» **Recorded data**
%%

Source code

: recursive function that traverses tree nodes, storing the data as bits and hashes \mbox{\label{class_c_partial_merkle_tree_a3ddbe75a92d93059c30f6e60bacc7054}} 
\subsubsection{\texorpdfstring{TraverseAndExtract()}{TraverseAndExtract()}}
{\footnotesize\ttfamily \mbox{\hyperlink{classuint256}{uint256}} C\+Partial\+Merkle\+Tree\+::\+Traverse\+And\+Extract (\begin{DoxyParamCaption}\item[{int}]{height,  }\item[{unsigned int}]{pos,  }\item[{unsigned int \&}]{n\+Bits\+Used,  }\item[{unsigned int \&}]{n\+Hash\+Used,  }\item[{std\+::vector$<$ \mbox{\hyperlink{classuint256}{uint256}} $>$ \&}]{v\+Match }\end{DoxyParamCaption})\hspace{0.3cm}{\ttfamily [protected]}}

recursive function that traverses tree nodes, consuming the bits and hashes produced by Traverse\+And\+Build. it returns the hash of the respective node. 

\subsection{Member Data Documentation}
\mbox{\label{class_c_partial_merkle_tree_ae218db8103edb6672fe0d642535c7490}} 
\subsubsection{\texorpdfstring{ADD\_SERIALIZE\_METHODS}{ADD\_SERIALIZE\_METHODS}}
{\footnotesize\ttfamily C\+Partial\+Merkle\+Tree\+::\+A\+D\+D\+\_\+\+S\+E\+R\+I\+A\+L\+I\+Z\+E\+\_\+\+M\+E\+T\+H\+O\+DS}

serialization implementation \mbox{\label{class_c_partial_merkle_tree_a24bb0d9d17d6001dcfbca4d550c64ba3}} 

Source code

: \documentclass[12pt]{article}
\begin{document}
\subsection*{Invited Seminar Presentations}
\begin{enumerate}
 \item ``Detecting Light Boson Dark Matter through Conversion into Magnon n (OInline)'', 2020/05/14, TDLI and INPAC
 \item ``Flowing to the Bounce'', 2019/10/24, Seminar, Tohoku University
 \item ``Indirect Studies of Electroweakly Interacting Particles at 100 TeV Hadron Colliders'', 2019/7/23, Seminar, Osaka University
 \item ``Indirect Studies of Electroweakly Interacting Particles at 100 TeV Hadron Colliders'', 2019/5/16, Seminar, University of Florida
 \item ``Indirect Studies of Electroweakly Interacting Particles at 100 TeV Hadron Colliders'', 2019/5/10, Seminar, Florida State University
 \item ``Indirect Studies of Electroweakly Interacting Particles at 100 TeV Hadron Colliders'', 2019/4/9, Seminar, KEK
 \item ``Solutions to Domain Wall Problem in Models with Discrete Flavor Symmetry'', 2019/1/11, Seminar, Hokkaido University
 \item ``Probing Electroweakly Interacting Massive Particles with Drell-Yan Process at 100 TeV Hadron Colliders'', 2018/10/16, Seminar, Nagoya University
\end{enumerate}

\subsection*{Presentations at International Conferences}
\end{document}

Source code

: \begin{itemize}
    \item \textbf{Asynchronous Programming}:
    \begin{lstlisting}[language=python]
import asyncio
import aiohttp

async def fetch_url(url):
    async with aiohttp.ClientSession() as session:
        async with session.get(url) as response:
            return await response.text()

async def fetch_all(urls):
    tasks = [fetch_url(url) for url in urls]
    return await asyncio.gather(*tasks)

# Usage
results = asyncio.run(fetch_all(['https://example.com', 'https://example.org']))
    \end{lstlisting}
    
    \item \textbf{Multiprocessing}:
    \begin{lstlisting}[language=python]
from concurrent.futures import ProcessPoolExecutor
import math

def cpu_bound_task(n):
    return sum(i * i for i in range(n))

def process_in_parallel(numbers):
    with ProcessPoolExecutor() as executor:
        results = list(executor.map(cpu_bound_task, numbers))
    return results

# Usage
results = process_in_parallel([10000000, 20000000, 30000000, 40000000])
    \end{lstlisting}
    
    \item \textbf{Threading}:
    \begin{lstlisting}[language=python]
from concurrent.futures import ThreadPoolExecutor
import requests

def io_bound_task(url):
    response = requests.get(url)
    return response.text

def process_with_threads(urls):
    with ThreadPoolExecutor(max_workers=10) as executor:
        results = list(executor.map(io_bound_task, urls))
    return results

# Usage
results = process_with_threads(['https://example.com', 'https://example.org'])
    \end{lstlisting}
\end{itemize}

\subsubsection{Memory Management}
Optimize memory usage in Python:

%%

» **Directions**
For the word "textbf", count the lines of the data that contain it and state only that count.

» **Task output**
3